Reproduce the lines below exactly. Begin with the first, end with the line containing "2404:6800:8005::68 [www.goog", and leave out the pictures.

========

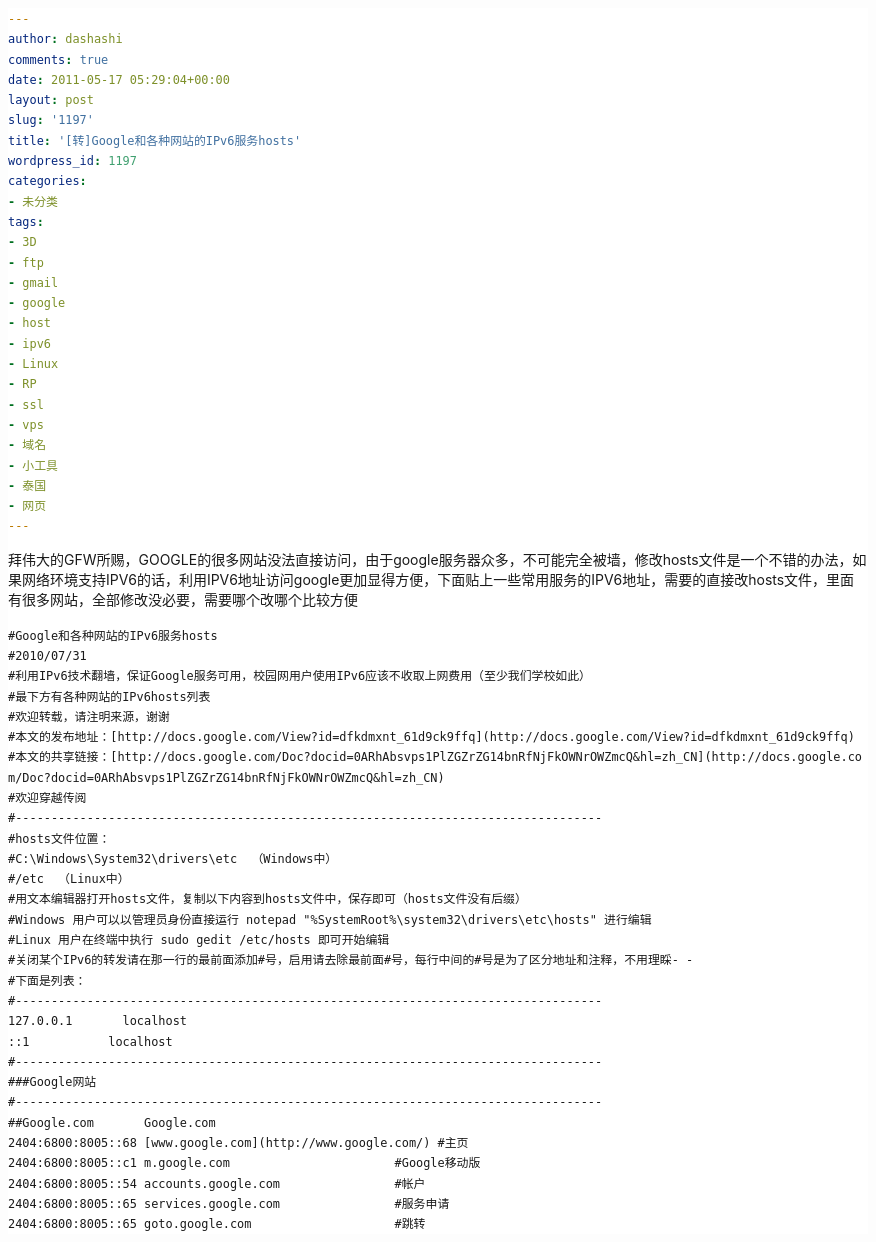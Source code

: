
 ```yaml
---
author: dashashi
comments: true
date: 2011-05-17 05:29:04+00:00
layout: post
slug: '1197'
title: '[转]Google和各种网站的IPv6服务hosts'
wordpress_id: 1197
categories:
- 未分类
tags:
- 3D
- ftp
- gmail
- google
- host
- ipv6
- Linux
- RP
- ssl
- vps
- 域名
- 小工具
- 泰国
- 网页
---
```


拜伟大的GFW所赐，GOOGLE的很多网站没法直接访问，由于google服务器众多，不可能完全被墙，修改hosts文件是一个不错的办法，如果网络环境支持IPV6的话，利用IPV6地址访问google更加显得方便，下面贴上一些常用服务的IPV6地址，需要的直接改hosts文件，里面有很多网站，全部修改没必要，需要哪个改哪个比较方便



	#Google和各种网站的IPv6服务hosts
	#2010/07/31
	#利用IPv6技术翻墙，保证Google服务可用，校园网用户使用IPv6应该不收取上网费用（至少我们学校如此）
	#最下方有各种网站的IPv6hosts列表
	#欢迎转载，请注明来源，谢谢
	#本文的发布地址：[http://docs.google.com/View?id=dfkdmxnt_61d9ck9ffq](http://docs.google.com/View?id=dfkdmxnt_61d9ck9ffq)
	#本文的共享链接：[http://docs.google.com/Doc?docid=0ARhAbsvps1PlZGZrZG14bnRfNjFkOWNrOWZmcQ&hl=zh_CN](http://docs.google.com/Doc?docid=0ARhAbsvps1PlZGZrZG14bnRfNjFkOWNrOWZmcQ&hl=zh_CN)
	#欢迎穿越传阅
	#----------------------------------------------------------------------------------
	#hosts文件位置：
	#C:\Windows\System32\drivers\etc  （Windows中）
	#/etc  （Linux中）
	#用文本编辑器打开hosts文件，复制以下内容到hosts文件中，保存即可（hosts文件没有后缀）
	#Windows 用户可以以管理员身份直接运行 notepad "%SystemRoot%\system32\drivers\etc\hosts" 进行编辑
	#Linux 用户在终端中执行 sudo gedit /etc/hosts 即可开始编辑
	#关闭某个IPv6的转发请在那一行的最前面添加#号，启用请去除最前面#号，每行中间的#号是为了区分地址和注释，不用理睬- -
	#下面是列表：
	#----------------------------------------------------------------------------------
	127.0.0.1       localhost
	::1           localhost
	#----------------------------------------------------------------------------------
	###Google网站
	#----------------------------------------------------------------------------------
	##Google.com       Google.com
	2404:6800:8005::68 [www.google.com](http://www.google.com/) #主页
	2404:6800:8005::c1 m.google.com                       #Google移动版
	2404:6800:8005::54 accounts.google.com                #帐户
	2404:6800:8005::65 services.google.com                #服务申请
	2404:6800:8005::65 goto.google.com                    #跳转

========

**Answer to the problem**
Source code

:
 ```yaml
---
author: dashashi
comments: true
date: 2011-05-17 05:29:04+00:00
layout: post
slug: '1197'
title: '[转]Google和各种网站的IPv6服务hosts'
wordpress_id: 1197
categories:
- 未分类
tags:
- 3D
- ftp
- gmail
- google
- host
- ipv6
- Linux
- RP
- ssl
- vps
- 域名
- 小工具
- 泰国
- 网页
---
```


拜伟大的GFW所赐，GOOGLE的很多网站没法直接访问，由于google服务器众多，不可能完全被墙，修改hosts文件是一个不错的办法，如果网络环境支持IPV6的话，利用IPV6地址访问google更加显得方便，下面贴上一些常用服务的IPV6地址，需要的直接改hosts文件，里面有很多网站，全部修改没必要，需要哪个改哪个比较方便



	#Google和各种网站的IPv6服务hosts
	#2010/07/31
	#利用IPv6技术翻墙，保证Google服务可用，校园网用户使用IPv6应该不收取上网费用（至少我们学校如此）
	#最下方有各种网站的IPv6hosts列表
	#欢迎转载，请注明来源，谢谢
	#本文的发布地址：[http://docs.google.com/View?id=dfkdmxnt_61d9ck9ffq](http://docs.google.com/View?id=dfkdmxnt_61d9ck9ffq)
	#本文的共享链接：[http://docs.google.com/Doc?docid=0ARhAbsvps1PlZGZrZG14bnRfNjFkOWNrOWZmcQ&hl=zh_CN](http://docs.google.com/Doc?docid=0ARhAbsvps1PlZGZrZG14bnRfNjFkOWNrOWZmcQ&hl=zh_CN)
	#欢迎穿越传阅
	#----------------------------------------------------------------------------------
	#hosts文件位置：
	#C:\Windows\System32\drivers\etc  （Windows中）
	#/etc  （Linux中）
	#用文本编辑器打开hosts文件，复制以下内容到hosts文件中，保存即可（hosts文件没有后缀）
	#Windows 用户可以以管理员身份直接运行 notepad "%SystemRoot%\system32\drivers\etc\hosts" 进行编辑
	#Linux 用户在终端中执行 sudo gedit /etc/hosts 即可开始编辑
	#关闭某个IPv6的转发请在那一行的最前面添加#号，启用请去除最前面#号，每行中间的#号是为了区分地址和注释，不用理睬- -
	#下面是列表：
	#----------------------------------------------------------------------------------
	127.0.0.1       localhost
	::1           localhost
	#----------------------------------------------------------------------------------
	###Google网站
	#----------------------------------------------------------------------------------
	##Google.com       Google.com
	2404:6800:8005::68 [www.google.com](http://www.google.com/) #主页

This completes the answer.